NASA Engineers Test J-2X Powerpack

J-2X PowerPack Test

In a brief but dazzling display, a 1.86-second burst of flame emerges from the A-1 test stand at Stennis Space Center as NASA kicks off the first in a series of J-2X powerpack tests the evening of Feb. 15. Credit: NASA/SSC

The first test was conducted yesterday on the J-2X engine powerpack by engineers at NASA’s Stennis Space Center. This initial test was the first time cryogenic fuels were introduced into the powerpack and was designed to ensure that the powerpack and facility control systems are functioning properly.

Engineers at NASA’s Stennis Space Center conducted an initial test of the J-2X engine powerpack Feb. 15, kicking off a series of key tests in development of the rocket engine that will carry humans deeper into space than ever before.

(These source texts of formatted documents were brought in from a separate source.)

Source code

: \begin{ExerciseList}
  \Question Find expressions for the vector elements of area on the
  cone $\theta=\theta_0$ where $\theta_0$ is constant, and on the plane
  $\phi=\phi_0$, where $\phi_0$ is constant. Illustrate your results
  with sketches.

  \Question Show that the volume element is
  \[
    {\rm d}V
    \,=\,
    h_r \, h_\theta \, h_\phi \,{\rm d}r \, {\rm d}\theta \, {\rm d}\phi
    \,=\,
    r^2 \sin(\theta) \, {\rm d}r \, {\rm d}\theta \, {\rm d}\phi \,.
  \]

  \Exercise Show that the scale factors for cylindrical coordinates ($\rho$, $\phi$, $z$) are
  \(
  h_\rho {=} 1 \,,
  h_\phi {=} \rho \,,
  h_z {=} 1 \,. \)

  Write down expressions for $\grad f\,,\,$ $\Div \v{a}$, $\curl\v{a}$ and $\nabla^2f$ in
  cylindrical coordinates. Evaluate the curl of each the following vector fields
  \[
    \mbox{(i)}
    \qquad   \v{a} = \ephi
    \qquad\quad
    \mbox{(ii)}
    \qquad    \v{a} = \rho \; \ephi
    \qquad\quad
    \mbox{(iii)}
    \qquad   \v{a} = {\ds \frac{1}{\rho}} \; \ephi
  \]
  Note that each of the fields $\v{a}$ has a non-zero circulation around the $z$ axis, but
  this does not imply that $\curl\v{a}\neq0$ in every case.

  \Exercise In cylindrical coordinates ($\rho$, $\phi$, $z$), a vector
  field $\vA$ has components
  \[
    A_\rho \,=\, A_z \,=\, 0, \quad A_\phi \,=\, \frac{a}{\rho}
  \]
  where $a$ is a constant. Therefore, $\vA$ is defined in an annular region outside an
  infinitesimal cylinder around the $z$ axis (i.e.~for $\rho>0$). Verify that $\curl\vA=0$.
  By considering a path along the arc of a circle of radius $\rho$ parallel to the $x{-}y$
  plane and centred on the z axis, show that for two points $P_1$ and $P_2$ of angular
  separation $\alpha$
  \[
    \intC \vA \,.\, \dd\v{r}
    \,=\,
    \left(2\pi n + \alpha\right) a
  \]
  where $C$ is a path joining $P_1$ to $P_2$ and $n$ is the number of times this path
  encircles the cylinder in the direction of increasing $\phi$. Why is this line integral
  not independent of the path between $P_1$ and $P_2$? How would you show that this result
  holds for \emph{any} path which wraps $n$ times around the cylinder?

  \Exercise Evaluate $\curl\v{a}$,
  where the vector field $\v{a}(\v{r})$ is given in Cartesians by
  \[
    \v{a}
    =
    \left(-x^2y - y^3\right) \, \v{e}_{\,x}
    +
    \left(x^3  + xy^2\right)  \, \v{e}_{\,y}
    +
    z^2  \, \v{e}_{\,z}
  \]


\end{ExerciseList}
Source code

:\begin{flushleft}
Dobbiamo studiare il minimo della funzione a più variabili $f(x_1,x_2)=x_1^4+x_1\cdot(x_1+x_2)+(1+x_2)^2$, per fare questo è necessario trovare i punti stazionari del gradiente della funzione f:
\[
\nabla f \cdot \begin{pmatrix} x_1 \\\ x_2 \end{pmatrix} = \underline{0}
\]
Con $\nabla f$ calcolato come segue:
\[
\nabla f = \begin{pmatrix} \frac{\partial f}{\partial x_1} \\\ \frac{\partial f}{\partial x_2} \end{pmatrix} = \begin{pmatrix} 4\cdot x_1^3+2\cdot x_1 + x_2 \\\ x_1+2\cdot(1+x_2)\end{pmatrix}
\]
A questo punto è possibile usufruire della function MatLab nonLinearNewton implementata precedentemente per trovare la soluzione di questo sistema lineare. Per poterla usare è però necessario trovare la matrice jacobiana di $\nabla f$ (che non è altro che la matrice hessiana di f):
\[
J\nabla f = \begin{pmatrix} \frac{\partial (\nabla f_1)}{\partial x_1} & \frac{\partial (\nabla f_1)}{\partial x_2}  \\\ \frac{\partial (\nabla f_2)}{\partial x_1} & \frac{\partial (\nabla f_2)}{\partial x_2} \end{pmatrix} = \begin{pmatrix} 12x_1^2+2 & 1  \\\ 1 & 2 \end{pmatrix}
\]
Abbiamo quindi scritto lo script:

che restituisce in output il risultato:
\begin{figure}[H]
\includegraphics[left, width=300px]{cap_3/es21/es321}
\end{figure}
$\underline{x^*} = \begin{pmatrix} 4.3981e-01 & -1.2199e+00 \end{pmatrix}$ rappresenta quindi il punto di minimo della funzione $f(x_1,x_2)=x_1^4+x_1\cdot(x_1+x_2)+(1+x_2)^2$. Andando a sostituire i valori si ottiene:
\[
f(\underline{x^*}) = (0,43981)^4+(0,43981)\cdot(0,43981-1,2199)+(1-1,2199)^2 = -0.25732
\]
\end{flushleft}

This test is the first of about a dozen various powerpack tests that will be conducted throughout the year at Stennis. The initial test was designed to ensure powerpack and facility control systems are functioning properly. It also marked the first step in establishing start sequencing for tests and was the first time cryogenic fuels were introduced into the powerpack to ensure the integrity of the facility and the test article in preparation for full power, longer duration testing.

The powerpack is a system of components on the top portion of the J-2X engine, including the gas generator, oxygen and fuel turbopumps, and related ducts and valves. On the full J-2X engine, the powerpack system feeds the thrust chamber system which produces engine thrust.

The J-2X is being developed by Pratt & Whitney Rocketdyne for NASA’s Marshall Space Flight Center in Huntsville, Ala. It is the first human-rated liquid oxygen and liquid hydrogen rocket engine to be developed in 40 years. The J-2X will provide upper-stage power for NASA’s Space Launch System, a new heavy-lift vehicle capable of missions beyond low-Earth orbit.

The new powerpack test series is the second for the J-2X engine. Testing of an Apollo-era powerpack at Stennis in 2008 provided critical data for development of the new, more advanced turbomachinery.